Paris (75)

Vies de Paris

Publié le 08/07/2022
Migrant, travail forcé
AimPix/AdobeStock

À la manière de l’association l’Arche de Zoé qui en 2007, avait défrayé la chronique, l’association Vies de Paris a utilisé le prétexte humanitaire pour servir de tous autres desseins.

C’est une bien sordide histoire qui a trouvé sa résolution, au tribunal correctionnel de Paris, le 10 juin dernier. Le tribunal de Paris a retenu la qualification de « traite des êtres humains aggravée » et a condamné ce vendredi à deux ans de prison dont un avec sursis, avec une obligation d’indemniser les salariés (entre 2 000 à 3 000 euros de préjudice) le président de l’association Vies de Paris. Trois ans de prison avaient été requis. Les faits de « travail dissimulé » et d’« emploi d’étrangers sans titre » ont été aussi retenus. Un des deux autres membres de l’association a été reconnu complice et condamné à huit mois d’emprisonnement avec sursis.

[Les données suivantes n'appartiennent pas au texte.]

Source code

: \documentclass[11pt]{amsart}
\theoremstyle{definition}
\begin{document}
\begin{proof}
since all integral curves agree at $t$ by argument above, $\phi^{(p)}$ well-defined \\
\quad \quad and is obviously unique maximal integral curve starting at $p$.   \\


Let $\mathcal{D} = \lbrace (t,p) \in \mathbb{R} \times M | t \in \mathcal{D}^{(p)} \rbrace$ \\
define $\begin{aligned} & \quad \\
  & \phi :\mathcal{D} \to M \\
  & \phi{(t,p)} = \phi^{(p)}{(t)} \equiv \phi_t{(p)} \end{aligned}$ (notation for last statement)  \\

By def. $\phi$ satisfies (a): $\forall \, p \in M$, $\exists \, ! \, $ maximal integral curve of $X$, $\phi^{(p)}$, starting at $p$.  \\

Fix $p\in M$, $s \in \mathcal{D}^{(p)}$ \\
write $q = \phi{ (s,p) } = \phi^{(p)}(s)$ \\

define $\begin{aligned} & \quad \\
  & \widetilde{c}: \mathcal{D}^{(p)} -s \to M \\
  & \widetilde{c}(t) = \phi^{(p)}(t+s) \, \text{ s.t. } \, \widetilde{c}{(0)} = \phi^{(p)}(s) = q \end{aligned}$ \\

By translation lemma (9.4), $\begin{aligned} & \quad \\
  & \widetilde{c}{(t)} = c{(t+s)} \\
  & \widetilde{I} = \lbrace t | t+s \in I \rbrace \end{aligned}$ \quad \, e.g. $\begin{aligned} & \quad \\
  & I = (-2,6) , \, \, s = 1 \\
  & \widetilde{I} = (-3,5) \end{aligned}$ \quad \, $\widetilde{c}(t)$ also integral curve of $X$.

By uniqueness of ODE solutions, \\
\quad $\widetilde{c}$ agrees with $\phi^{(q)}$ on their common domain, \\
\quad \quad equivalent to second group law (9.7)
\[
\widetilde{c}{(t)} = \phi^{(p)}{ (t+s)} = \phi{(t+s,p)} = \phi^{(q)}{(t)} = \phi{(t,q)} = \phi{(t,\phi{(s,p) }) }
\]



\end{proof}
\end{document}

« Juridiquement, c’est une victoire, parce que le tribunal a reconnu la définition de la traite des êtres humains dans ce dossier. En termes de droit, par rapport à ce qu’on a connu auparavant, c’est une évolution », a réagi Marilyne Poulain, membre de la direction confédérale CGT, partie civile. « La traite était cantonnée jusqu’à présent au proxénétisme ou à des réseaux de vol. Désormais, on constate que la justice s’intéresse aux conditions de travail sous cet angle-là. Cette fois, le tribunal a reconnu que nos victimes n’avaient pas rêvé et qu’on avait bien profité de leur statut de sans-papiers pour exiger des services d’eux », a estimé de son côté Maxime Cessieux, avocat des 52 victimes.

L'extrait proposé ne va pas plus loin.